> DIRECTIONS FOR THIS TASK
In the records below, the relevant part opens with the line containing "(Macro/Micro), RMSE, MAE" and closes with the line containing "我說未有追討的流人血的罪."; print that part exactly and only, without its pictures.

(Stored data)
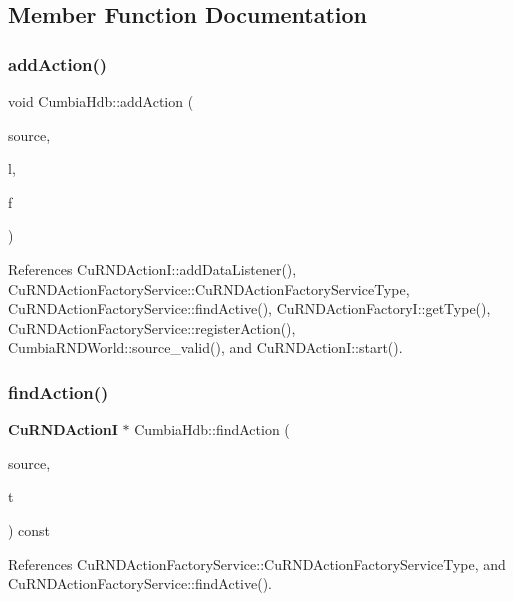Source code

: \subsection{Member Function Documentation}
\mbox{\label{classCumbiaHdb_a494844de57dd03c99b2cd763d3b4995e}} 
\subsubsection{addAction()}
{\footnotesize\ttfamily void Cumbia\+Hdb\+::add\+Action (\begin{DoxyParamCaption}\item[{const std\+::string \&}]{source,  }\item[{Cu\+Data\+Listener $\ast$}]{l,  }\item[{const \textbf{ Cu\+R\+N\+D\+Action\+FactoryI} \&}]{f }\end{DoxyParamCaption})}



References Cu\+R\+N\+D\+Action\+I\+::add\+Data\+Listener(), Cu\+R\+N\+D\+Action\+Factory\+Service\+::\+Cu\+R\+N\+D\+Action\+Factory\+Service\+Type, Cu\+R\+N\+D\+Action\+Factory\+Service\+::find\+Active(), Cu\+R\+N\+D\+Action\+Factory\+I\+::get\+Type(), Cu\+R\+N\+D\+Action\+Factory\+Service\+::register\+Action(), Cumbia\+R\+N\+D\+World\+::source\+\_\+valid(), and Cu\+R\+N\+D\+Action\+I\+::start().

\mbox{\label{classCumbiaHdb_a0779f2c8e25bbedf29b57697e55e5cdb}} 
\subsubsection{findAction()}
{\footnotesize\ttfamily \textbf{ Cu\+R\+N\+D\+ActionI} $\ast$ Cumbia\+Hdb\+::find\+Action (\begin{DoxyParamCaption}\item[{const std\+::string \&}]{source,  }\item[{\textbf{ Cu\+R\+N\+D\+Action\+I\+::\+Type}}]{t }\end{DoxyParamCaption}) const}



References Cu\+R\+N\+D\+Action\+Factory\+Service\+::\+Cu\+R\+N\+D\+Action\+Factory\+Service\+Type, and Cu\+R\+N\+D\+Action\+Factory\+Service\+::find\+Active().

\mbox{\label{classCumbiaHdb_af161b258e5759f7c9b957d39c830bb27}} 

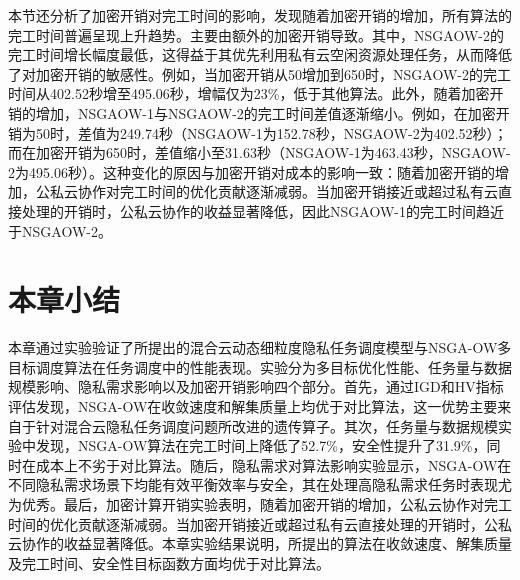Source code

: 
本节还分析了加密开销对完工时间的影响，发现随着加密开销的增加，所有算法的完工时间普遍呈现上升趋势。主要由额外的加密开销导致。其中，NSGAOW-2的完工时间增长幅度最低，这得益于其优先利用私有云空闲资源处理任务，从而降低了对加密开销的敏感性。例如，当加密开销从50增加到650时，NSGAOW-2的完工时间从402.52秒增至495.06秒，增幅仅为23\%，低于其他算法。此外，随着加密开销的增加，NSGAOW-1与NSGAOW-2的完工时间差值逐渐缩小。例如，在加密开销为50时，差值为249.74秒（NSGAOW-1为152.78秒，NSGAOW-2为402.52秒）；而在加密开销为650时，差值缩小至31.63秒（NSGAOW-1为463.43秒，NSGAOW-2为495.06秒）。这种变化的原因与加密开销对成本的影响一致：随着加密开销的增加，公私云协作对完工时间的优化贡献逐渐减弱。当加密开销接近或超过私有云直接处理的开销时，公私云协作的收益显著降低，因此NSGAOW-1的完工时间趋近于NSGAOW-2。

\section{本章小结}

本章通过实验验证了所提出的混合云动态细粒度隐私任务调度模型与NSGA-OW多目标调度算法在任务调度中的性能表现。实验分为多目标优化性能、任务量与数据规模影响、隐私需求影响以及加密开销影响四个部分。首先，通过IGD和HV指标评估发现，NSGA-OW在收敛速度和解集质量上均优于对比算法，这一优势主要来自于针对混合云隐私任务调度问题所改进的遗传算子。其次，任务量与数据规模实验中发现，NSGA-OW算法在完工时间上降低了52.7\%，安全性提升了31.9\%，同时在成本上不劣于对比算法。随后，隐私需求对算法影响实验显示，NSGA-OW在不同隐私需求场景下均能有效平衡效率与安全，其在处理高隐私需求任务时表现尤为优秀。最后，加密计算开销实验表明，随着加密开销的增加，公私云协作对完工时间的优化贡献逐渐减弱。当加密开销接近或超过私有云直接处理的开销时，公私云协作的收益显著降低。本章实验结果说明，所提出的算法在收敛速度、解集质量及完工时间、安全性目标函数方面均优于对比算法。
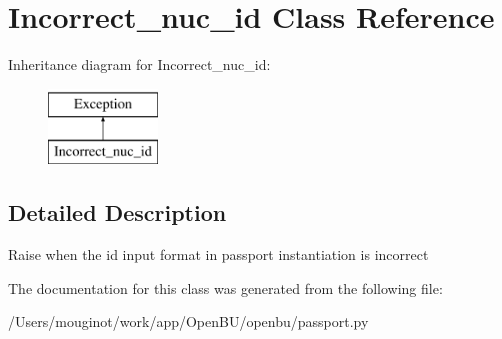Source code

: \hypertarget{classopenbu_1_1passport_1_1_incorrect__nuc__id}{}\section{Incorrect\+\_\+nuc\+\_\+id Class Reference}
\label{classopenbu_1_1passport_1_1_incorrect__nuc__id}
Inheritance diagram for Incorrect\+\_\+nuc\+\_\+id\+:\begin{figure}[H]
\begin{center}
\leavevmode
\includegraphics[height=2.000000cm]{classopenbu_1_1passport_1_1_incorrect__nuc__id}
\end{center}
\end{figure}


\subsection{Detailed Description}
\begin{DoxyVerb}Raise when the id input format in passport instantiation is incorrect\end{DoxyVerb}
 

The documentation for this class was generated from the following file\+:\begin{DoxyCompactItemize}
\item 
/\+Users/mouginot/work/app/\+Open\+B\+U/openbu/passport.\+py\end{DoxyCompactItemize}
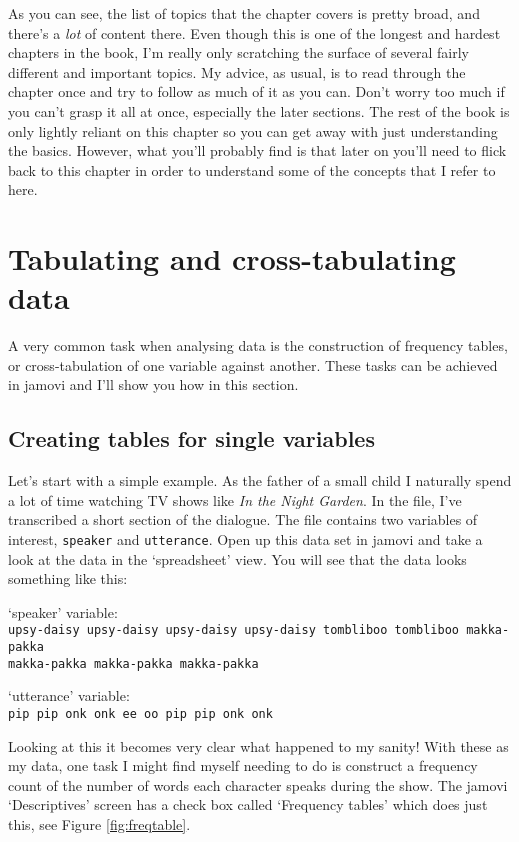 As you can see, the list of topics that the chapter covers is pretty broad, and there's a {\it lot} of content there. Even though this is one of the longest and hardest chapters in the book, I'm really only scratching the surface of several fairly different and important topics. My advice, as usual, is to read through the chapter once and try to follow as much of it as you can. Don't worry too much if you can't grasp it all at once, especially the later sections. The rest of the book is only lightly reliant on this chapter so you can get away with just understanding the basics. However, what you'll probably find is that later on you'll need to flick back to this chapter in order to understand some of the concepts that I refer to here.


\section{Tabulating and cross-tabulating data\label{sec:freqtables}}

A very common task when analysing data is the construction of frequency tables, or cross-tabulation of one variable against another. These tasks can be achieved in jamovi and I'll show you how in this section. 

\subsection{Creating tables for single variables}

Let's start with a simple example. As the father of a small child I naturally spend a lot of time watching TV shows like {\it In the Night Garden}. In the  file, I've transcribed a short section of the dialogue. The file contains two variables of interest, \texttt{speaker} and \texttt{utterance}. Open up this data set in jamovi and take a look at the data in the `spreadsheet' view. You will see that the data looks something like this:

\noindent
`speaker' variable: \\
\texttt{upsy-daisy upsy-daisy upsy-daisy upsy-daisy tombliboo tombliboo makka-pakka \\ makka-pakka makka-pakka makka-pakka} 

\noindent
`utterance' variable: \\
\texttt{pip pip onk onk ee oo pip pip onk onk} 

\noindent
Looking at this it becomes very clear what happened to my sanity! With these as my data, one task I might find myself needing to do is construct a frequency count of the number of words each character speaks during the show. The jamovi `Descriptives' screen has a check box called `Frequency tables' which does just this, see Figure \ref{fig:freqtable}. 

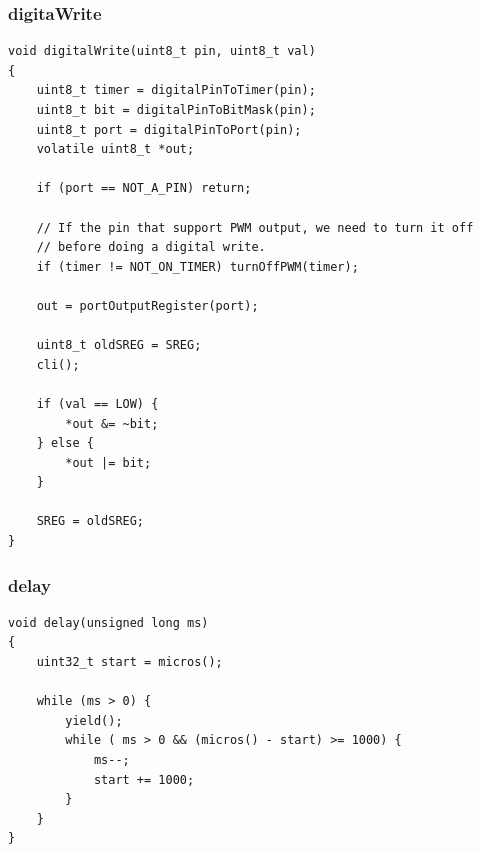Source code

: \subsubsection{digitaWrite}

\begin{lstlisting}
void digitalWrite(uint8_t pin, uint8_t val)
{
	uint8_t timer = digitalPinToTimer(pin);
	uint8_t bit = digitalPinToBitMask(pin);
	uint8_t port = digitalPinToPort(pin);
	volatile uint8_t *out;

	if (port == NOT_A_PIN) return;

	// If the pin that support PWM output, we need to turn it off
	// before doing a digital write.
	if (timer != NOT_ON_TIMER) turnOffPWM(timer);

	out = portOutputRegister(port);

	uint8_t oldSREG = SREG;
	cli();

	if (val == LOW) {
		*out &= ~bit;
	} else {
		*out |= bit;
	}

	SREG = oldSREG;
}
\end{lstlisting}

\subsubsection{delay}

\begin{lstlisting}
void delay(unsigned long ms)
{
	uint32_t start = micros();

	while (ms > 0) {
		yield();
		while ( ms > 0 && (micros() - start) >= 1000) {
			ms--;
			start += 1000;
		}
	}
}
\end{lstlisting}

==

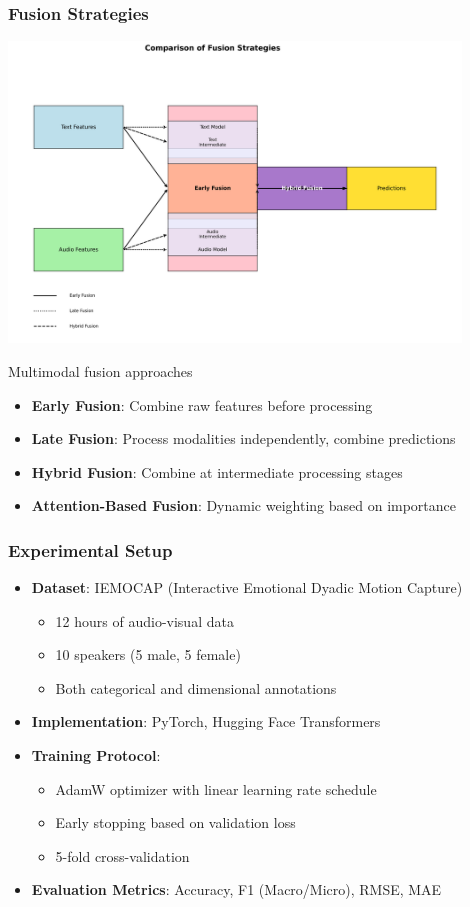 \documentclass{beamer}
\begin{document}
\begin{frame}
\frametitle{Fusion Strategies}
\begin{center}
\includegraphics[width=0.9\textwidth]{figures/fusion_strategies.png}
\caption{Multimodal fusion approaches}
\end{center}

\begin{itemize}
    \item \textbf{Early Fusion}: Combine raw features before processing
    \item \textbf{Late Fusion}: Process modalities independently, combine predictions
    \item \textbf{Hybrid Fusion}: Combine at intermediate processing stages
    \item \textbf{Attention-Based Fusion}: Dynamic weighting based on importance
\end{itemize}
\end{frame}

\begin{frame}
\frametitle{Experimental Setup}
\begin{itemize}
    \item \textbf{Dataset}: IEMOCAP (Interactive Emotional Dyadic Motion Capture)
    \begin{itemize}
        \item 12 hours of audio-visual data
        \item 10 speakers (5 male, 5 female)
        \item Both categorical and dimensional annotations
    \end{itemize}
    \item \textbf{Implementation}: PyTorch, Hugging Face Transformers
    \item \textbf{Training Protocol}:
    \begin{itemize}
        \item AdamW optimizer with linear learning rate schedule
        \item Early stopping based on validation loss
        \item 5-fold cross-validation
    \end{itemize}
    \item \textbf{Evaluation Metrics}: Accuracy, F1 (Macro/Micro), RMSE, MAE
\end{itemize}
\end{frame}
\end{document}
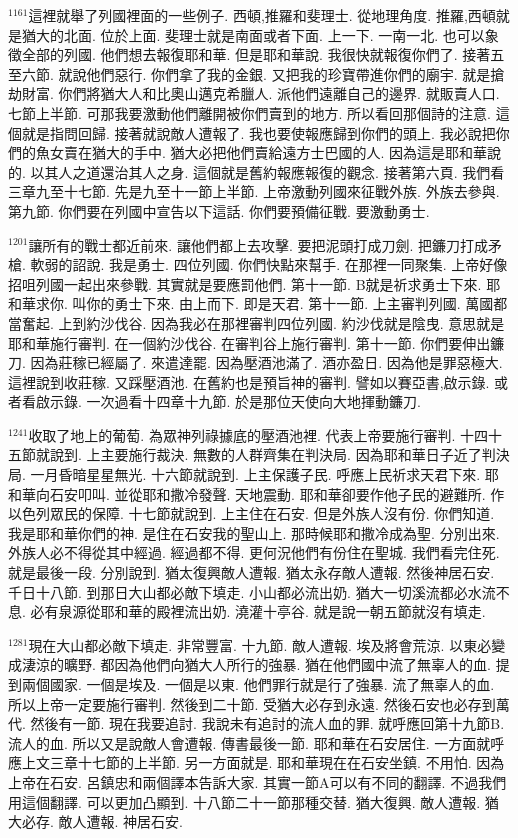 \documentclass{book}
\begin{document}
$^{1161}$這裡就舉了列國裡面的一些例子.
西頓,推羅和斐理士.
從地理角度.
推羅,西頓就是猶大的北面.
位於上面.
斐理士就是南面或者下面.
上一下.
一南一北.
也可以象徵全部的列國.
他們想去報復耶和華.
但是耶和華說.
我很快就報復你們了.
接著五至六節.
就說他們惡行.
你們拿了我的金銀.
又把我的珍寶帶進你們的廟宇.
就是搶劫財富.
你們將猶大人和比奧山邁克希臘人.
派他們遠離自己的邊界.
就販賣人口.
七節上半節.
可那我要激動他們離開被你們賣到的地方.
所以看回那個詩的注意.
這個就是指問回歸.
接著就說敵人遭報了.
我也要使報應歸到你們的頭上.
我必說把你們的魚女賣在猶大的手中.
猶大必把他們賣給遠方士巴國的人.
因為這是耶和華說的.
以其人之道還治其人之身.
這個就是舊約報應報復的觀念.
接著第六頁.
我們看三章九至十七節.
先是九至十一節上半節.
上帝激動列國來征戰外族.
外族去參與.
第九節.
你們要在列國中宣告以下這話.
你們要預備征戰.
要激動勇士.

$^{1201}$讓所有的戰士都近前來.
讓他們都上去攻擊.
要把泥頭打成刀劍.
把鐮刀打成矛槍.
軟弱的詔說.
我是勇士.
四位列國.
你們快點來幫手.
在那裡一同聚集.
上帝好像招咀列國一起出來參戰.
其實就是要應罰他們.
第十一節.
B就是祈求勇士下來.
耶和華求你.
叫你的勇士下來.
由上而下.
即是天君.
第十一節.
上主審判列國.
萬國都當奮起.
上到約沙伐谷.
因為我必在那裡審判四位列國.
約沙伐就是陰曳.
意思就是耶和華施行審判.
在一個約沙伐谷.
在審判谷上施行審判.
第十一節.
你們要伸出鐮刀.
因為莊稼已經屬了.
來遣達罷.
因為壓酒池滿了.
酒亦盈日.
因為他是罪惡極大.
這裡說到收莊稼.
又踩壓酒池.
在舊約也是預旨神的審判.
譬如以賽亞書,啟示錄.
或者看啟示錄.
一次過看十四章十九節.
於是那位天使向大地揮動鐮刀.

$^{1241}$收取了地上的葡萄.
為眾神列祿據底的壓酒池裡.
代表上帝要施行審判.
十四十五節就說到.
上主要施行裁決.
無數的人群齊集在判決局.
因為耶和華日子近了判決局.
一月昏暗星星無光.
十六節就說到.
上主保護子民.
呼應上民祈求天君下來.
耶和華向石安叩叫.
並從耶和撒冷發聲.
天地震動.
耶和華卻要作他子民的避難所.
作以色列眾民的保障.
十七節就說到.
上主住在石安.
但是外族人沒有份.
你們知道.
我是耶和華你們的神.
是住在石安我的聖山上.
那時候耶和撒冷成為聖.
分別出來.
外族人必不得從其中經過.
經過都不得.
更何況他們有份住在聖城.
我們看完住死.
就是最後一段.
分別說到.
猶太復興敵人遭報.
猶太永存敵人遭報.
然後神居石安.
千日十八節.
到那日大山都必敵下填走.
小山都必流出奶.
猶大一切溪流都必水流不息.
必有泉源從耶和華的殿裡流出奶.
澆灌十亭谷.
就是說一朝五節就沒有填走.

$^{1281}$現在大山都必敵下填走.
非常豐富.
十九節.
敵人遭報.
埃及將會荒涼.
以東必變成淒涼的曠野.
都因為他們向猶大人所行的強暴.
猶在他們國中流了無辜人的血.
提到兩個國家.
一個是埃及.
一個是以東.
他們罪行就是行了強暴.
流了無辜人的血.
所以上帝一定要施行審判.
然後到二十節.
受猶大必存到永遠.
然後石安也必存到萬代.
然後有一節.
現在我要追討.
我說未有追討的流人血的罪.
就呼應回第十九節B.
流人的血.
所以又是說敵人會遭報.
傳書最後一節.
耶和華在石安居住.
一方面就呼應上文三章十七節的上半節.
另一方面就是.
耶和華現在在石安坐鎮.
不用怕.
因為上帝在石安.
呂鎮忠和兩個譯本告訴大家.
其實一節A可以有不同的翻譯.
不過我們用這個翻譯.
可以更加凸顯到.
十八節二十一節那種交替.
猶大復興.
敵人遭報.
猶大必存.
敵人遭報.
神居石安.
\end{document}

> EXERCISE SOLUTION
    \item \textbf{Evaluation Metrics}: Accuracy, F1 (Macro/Micro), RMSE, MAE
\end{itemize}
\end{frame}
\end{document}
 \documentclass{book}
\begin{document}
$^{1161}$這裡就舉了列國裡面的一些例子.
西頓,推羅和斐理士.
從地理角度.
推羅,西頓就是猶大的北面.
位於上面.
斐理士就是南面或者下面.
上一下.
一南一北.
也可以象徵全部的列國.
他們想去報復耶和華.
但是耶和華說.
我很快就報復你們了.
接著五至六節.
就說他們惡行.
你們拿了我的金銀.
又把我的珍寶帶進你們的廟宇.
就是搶劫財富.
你們將猶大人和比奧山邁克希臘人.
派他們遠離自己的邊界.
就販賣人口.
七節上半節.
可那我要激動他們離開被你們賣到的地方.
所以看回那個詩的注意.
這個就是指問回歸.
接著就說敵人遭報了.
我也要使報應歸到你們的頭上.
我必說把你們的魚女賣在猶大的手中.
猶大必把他們賣給遠方士巴國的人.
因為這是耶和華說的.
以其人之道還治其人之身.
這個就是舊約報應報復的觀念.
接著第六頁.
我們看三章九至十七節.
先是九至十一節上半節.
上帝激動列國來征戰外族.
外族去參與.
第九節.
你們要在列國中宣告以下這話.
你們要預備征戰.
要激動勇士.

$^{1201}$讓所有的戰士都近前來.
讓他們都上去攻擊.
要把泥頭打成刀劍.
把鐮刀打成矛槍.
軟弱的詔說.
我是勇士.
四位列國.
你們快點來幫手.
在那裡一同聚集.
上帝好像招咀列國一起出來參戰.
其實就是要應罰他們.
第十一節.
B就是祈求勇士下來.
耶和華求你.
叫你的勇士下來.
由上而下.
即是天君.
第十一節.
上主審判列國.
萬國都當奮起.
上到約沙伐谷.
因為我必在那裡審判四位列國.
約沙伐就是陰曳.
意思就是耶和華施行審判.
在一個約沙伐谷.
在審判谷上施行審判.
第十一節.
你們要伸出鐮刀.
因為莊稼已經屬了.
來遣達罷.
因為壓酒池滿了.
酒亦盈日.
因為他是罪惡極大.
這裡說到收莊稼.
又踩壓酒池.
在舊約也是預旨神的審判.
譬如以賽亞書,啟示錄.
或者看啟示錄.
一次過看十四章十九節.
於是那位天使向大地揮動鐮刀.

$^{1241}$收取了地上的葡萄.
為眾神列祿據底的壓酒池裡.
代表上帝要施行審判.
十四十五節就說到.
上主要施行裁決.
無數的人群齊集在判決局.
因為耶和華日子近了判決局.
一月昏暗星星無光.
十六節就說到.
上主保護子民.
呼應上民祈求天君下來.
耶和華向石安叩叫.
並從耶和撒冷發聲.
天地震動.
耶和華卻要作他子民的避難所.
作以色列眾民的保障.
十七節就說到.
上主住在石安.
但是外族人沒有份.
你們知道.
我是耶和華你們的神.
是住在石安我的聖山上.
那時候耶和撒冷成為聖.
分別出來.
外族人必不得從其中經過.
經過都不得.
更何況他們有份住在聖城.
我們看完住死.
就是最後一段.
分別說到.
猶太復興敵人遭報.
猶太永存敵人遭報.
然後神居石安.
千日十八節.
到那日大山都必敵下填走.
小山都必流出奶.
猶大一切溪流都必水流不息.
必有泉源從耶和華的殿裡流出奶.
澆灌十亭谷.
就是說一朝五節就沒有填走.

$^{1281}$現在大山都必敵下填走.
非常豐富.
十九節.
敵人遭報.
埃及將會荒涼.
以東必變成淒涼的曠野.
都因為他們向猶大人所行的強暴.
猶在他們國中流了無辜人的血.
提到兩個國家.
一個是埃及.
一個是以東.
他們罪行就是行了強暴.
流了無辜人的血.
所以上帝一定要施行審判.
然後到二十節.
受猶大必存到永遠.
然後石安也必存到萬代.
然後有一節.
現在我要追討.
我說未有追討的流人血的罪.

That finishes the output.